What would you do if you’re out there in the wild and you run out of drinking water? Imagine that you’re out camping, fishing, hunting, hiking or backpacking when this happens. What next?
Do you fill your empty bottle with water from a nearby river or lake? Do you decide that it looks clear and must be clean enough to drink as you gulp it down? Did you know that a lot of campers and hikers suffer from diarrhea every year because of drinking contaminated water.

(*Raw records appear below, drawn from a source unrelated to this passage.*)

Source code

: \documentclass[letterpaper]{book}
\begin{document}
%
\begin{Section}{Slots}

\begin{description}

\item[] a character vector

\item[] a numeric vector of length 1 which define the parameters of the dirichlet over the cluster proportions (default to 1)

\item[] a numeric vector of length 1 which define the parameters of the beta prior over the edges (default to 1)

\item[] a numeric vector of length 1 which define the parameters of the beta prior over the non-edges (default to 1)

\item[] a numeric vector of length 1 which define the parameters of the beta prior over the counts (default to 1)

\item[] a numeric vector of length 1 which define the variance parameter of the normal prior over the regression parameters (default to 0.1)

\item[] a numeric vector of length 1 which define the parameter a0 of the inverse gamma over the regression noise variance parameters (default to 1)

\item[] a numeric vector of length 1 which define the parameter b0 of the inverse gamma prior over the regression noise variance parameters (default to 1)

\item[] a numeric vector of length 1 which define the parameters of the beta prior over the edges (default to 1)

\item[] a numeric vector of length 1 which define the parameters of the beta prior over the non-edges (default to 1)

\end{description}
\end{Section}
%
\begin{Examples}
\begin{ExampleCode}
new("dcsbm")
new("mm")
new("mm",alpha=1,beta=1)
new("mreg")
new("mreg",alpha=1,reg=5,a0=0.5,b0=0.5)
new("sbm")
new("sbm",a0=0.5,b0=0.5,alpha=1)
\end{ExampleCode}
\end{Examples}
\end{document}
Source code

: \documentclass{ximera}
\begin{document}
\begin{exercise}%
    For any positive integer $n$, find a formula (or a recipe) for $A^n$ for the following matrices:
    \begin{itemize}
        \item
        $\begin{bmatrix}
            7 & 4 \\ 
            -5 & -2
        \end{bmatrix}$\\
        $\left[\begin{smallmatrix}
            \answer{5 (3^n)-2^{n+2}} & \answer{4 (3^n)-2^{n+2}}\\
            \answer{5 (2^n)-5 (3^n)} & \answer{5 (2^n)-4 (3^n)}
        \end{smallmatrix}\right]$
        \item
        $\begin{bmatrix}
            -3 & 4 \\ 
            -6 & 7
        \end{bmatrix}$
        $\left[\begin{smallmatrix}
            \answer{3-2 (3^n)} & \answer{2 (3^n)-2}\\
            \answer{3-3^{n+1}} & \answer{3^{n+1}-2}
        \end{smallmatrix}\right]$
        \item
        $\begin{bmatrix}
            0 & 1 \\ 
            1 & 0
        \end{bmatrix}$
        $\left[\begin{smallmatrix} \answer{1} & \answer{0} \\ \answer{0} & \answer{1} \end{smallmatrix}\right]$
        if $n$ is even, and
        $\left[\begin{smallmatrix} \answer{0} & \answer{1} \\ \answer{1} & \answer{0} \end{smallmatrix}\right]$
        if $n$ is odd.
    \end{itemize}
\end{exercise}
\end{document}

So, you might be wondering how can you treat water from the wild?
Easy. Boil it.
Water from lakes or streams, no matter how clear it looks, is not devoid of bacteria, Giardia, and parasites. One of the most reliable and oldest ways to kill pathogenic microorganisms and parasites is by boiling the water. Take note that the boiling point of water decreases as the air pressure decreases. So at higher elevations, where air pressure is lower that at sea level, you need to boil water much longer. At sea level, boil your water for at least 1 minute. At 6,000 feet above sea level, you need to boil your water for at least 7 minutes. The rule is to add another minute of boiling time for every 1,000-feet of elevation.

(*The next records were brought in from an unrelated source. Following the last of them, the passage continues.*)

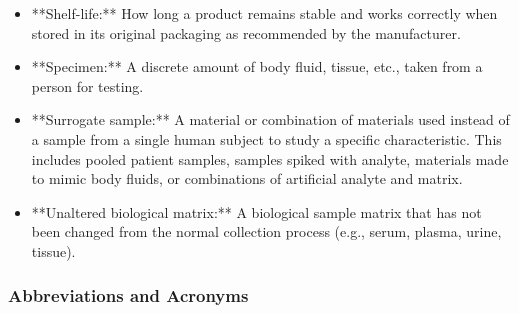 \documentclass{article}
\begin{document}
\begin{itemize}
    \item **Shelf-life:** How long a product remains stable and works correctly when stored in its original packaging as recommended by the manufacturer.
    \item **Specimen:** A discrete amount of body fluid, tissue, etc., taken from a person for testing.
    \item **Surrogate sample:** A material or combination of materials used instead of a sample from a single human subject to study a specific characteristic. This includes pooled patient samples, samples spiked with analyte, materials made to mimic body fluids, or combinations of artificial analyte and matrix.
    \item **Unaltered biological matrix:** A biological sample matrix that has not been changed from the normal collection process (e.g., serum, plasma, urine, tissue).
\end{itemize}

\subsubsection{Abbreviations and Acronyms}
\end{document}

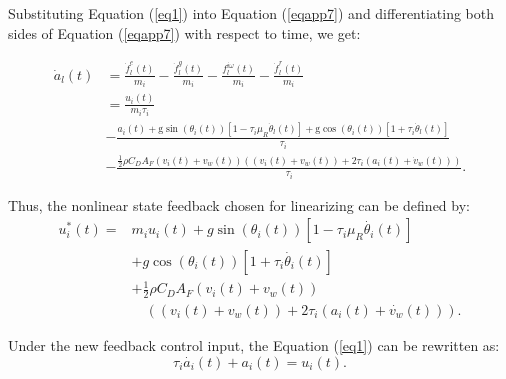 \documentclass[journal]{IEEEtran}
\begin{document}
Substituting Equation (\ref{eq1}) into Equation (\ref{eqapp7}) and differentiating both sides of Equation (\ref{eqapp7}) with respect to time, we get:
\begin{small}
\begin{equation}
  \begin{aligned}
    \dot{a}_{l}(t) & =\frac{\dot{f}_{l}^{e}(t)}{m_{i}}-\frac{\dot{f}_{l}^{g}(t)}{m_{i}}-\frac{f_{l}^{i \omega}(t)}{m_{i}}-\frac{\dot{f}_{l}^{r}(t)}{m_{i}}                                                                                         \\
                   & =               \frac{u_{i}(t)}{m_{i} \tau_{i}}                                                                                                                                                                               \\
                   & -               \frac{a_{i}(t)+\mathrm{g} \sin \left(\theta_{i}(t)\right)\left[1-\tau_{i} \mu_{R} \dot{\theta}_{l}(t)\right]+\mathrm{g} \cos \left(\theta_{i}(t)\right)\left[1+\tau_{i} \dot{\theta}_{l}(t)\right]}{\tau_{i}} \\
                   & -               \frac{\frac{1}{2} \rho C_{D} A_{F}\left(v_{i}(t)+v_{w}(t)\right)\left(\left(v_{i}(t)+v_{w}(t)\right)+2 \tau_{i}\left(a_{i}(t)+\dot{v}_{w}(t)\right)\right)}{\tau_{i}}.
  \end{aligned}
  \label{eqapp8}
\end{equation}
\end{small}

Thus, the nonlinear state feedback chosen for linearizing can be defined by:
\begin{equation}
  \begin{aligned}
    u_i^\ast\left(t\right)= & m_iu_i\left(t\right)+g\sin{\left(\theta_i\left(t\right)\right)}\left[1-\tau_i\mu_R\dot{\theta_i}\left(t\right)\right]\\
    &+g\cos{\left(\theta_i\left(t\right)\right)}\left[1+\tau_i\dot{\theta_i}\left(t\right)\right]\ \\
                            & +\frac{1}{2}\rho C_DA_F\left(v_i\left(t\right)+v_w\left(t\right)\right)\\
                            &\quad \left(\left(v_i\left(t\right)+v_w\left(t\right)\right)+2\tau_i(a_i\left(t\right)+\dot{v_w}\left(t\right))\right).
  \end{aligned}
  \label{eqapp9}
\end{equation}

Under the new feedback control input, the Equation (\ref{eq1}) can be rewritten as:
\begin{equation}
  \tau_i\dot{a_i}\left(t\right)+a_i\left(t\right)=u_i(t).
  \label{eqapp10}
\end{equation}
\end{document}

The downside of boiling is that you sometimes don’t have the equipment and time for it.
Portable water filters
This is probably the quickest and easiest way to turn river or creek water into clean drinking water that won’t make you sick. Most of these portable systems are user-friendly and fairly effective in eliminating bacteria and protozoa. You can’t rely on them to remove viruses, though. Portable filters can be gravity, pump, or squeeze bottle filters. Of these, the LifeStraw personal water filter is probably the most popular if you ask us.
Gravity filters are fast and reliable. You only need to hang them on a branch. A typical gravity filter can give you one liter of water in a minute.

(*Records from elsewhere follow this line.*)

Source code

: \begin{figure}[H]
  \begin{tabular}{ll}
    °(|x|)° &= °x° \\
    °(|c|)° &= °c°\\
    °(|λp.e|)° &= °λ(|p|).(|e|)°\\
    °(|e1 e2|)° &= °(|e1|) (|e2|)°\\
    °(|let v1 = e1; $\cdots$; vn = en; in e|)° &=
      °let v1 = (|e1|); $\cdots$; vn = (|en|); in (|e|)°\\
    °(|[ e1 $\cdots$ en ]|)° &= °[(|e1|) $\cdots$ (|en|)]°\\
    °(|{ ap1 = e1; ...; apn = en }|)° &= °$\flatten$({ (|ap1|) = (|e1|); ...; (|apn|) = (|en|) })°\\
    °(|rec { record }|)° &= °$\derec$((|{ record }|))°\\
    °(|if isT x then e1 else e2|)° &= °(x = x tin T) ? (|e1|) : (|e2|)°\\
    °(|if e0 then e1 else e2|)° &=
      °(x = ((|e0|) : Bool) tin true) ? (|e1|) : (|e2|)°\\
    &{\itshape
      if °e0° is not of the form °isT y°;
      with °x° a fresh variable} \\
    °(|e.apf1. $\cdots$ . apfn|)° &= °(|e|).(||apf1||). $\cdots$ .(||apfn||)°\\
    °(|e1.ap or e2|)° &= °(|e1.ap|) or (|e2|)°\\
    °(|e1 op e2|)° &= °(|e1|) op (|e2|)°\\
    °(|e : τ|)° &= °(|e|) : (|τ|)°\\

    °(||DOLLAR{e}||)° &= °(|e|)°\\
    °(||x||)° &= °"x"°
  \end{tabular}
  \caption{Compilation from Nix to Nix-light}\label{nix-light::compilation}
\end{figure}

Pump filters allow you to collect water from a source and draw into a container. They are handy and can produce more water per minute than gravity filters.
Squeeze bottle is the cheapest of all portable water filters for hikers and campers. All you need to do is collect water from a source and then screw the filtration mechanism on the top. You then have clean water.
This is pretty straightforward. An example of ultraviolet treatment uses a battery-powered UV wand, which you stir into your water sample for about 1 minute or as suggested in the instructions. After that, you can drink your water. UV radiation renders microorganisms sterile, keeping them from reproducing. The water is safe to drink after treatment.
Chlorine and iodine are two of the most commonly used chemicals for water treatment. This is the cheapest and most convenient way to treat water. The drawback is that these chemicals take a while to actually clean your water, anywhere from 30 minutes to 4 hours. Also, they alter the water’s taste and smell. Still though, it doesn’t hurt to always leave the house with some iodine tablets when going on in the wild.
You’re better off subjecting water from lakes to more than one treatment procedure to eliminate more contaminants and pathogens and render water safer for drinking. For instance, you can treat it with chlorine and run it through carbon filtration. Or filter water first and then treat it with UV light.